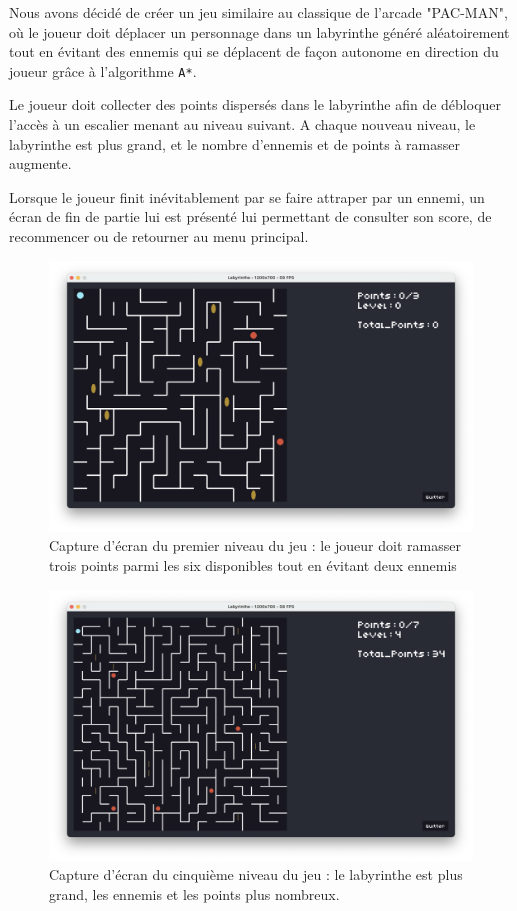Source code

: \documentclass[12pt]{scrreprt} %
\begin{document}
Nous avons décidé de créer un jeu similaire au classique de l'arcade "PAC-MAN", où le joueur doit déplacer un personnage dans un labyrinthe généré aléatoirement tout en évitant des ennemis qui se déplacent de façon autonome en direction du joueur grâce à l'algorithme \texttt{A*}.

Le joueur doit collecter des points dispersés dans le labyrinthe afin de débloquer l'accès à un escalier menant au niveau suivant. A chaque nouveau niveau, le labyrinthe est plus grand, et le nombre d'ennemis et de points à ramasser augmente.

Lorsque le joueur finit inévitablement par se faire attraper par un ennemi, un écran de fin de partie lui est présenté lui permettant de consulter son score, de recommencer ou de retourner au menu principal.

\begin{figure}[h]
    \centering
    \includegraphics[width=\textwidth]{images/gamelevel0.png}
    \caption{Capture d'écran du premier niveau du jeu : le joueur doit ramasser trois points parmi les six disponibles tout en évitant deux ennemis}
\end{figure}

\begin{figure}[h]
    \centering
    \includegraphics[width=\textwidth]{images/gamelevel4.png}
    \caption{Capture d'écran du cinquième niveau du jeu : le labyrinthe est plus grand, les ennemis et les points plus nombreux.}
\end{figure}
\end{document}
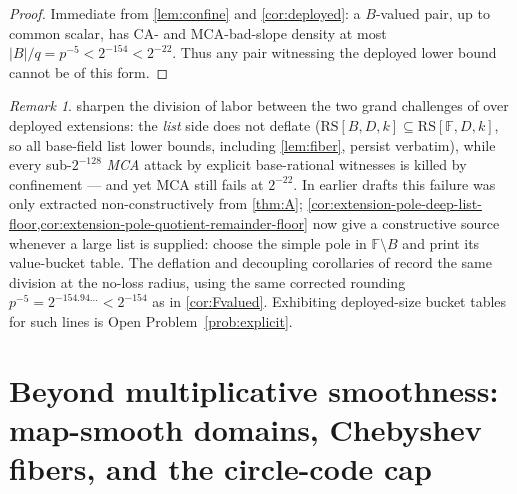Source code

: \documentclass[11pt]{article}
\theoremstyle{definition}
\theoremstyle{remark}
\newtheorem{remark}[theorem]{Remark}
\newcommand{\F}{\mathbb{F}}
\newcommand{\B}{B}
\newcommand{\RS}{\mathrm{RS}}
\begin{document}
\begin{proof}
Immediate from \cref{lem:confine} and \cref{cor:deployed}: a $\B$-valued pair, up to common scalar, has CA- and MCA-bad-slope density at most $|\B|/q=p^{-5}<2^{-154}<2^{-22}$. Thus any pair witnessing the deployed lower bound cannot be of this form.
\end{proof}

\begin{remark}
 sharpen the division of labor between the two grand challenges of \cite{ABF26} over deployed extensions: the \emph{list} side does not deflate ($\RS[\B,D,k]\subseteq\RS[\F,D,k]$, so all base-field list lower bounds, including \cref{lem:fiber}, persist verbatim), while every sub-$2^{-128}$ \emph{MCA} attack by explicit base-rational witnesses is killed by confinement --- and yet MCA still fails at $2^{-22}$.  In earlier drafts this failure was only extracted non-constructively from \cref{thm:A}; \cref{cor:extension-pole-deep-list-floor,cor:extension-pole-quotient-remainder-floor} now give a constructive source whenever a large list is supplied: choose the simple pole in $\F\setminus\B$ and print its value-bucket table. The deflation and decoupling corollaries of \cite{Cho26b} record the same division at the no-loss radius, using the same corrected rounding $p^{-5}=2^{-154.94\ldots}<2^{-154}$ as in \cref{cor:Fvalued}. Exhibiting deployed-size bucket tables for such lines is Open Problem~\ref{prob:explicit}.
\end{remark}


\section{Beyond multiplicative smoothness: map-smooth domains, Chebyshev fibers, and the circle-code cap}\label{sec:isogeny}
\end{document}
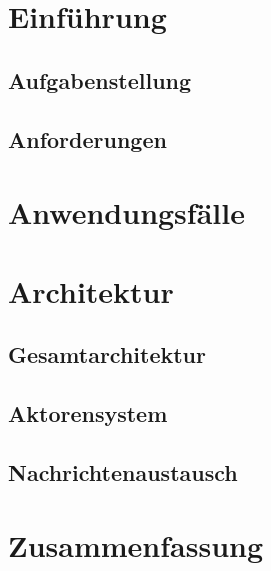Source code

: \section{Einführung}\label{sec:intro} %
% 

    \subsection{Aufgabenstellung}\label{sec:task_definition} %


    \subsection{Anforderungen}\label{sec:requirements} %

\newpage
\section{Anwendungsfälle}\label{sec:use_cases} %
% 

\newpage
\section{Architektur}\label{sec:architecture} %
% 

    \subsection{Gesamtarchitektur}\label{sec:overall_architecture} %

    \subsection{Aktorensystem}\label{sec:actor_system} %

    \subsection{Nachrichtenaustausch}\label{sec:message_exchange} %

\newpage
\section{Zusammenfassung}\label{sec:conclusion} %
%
------------------------------------------------------------
Gather each line in these records that contains the string "remark".

- **Finished task**
\theoremstyle{remark}
\newtheorem{remark}[theorem]{Remark}
\begin{remark}
\end{remark}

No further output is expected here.